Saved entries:
+ + + +

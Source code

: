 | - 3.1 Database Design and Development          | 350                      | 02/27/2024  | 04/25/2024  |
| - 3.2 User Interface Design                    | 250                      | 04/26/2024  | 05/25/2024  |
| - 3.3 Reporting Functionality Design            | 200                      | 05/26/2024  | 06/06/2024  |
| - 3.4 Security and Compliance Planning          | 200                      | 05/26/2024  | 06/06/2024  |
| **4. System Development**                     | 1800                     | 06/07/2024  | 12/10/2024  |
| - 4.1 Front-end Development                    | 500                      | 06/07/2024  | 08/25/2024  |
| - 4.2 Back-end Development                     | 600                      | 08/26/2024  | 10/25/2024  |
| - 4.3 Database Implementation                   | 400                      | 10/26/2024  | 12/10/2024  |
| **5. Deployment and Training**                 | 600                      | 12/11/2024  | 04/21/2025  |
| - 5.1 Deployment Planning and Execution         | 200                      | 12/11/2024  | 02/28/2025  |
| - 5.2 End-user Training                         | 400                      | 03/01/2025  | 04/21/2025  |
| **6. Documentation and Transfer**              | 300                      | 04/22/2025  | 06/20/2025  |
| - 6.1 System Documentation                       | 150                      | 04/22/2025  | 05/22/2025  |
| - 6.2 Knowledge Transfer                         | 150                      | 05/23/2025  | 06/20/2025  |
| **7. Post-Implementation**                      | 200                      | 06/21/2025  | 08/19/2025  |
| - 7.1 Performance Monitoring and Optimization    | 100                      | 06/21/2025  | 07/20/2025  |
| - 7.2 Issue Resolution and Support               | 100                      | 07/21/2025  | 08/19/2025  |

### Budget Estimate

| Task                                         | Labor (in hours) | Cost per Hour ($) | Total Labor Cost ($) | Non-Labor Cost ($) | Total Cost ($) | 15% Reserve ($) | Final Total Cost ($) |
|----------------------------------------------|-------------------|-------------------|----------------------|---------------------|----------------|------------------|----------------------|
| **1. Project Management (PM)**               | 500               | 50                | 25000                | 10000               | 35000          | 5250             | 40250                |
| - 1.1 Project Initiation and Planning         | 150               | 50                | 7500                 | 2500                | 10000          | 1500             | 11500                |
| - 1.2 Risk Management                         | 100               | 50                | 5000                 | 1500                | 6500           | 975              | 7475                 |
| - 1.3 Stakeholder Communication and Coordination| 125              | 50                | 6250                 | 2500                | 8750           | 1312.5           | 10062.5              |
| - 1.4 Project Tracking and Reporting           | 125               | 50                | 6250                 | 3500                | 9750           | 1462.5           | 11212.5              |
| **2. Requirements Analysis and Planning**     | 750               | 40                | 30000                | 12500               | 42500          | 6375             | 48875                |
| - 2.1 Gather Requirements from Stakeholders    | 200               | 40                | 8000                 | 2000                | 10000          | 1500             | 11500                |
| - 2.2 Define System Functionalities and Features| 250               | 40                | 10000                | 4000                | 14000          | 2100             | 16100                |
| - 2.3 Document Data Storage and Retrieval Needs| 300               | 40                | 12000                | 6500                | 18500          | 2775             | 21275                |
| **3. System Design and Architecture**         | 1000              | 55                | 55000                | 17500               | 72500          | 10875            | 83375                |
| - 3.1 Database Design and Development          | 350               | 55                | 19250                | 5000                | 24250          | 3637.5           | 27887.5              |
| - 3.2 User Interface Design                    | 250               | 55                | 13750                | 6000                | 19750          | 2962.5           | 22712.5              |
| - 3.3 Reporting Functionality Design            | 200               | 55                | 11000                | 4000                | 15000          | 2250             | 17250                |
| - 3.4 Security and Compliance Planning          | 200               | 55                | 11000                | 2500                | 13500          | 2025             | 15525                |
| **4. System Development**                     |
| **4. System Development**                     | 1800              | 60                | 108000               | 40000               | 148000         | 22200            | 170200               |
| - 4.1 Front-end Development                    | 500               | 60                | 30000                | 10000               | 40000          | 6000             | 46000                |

+ + + +

▸ **PROMPT**: Above are records; repeat only the lines starting at the line with "Final Total Cost ($) |" and ending at the line with "1.2 Risk Management", exactly as they appear, both included.

▸ **EXPECTED ANSWER**:
| Task                                         | Labor (in hours) | Cost per Hour ($) | Total Labor Cost ($) | Non-Labor Cost ($) | Total Cost ($) | 15% Reserve ($) | Final Total Cost ($) |
|----------------------------------------------|-------------------|-------------------|----------------------|---------------------|----------------|------------------|----------------------|
| **1. Project Management (PM)**               | 500               | 50                | 25000                | 10000               | 35000          | 5250             | 40250                |
| - 1.1 Project Initiation and Planning         | 150               | 50                | 7500                 | 2500                | 10000          | 1500             | 11500                |
| - 1.2 Risk Management                         | 100               | 50                | 5000                 | 1500                | 6500           | 975              | 7475                 |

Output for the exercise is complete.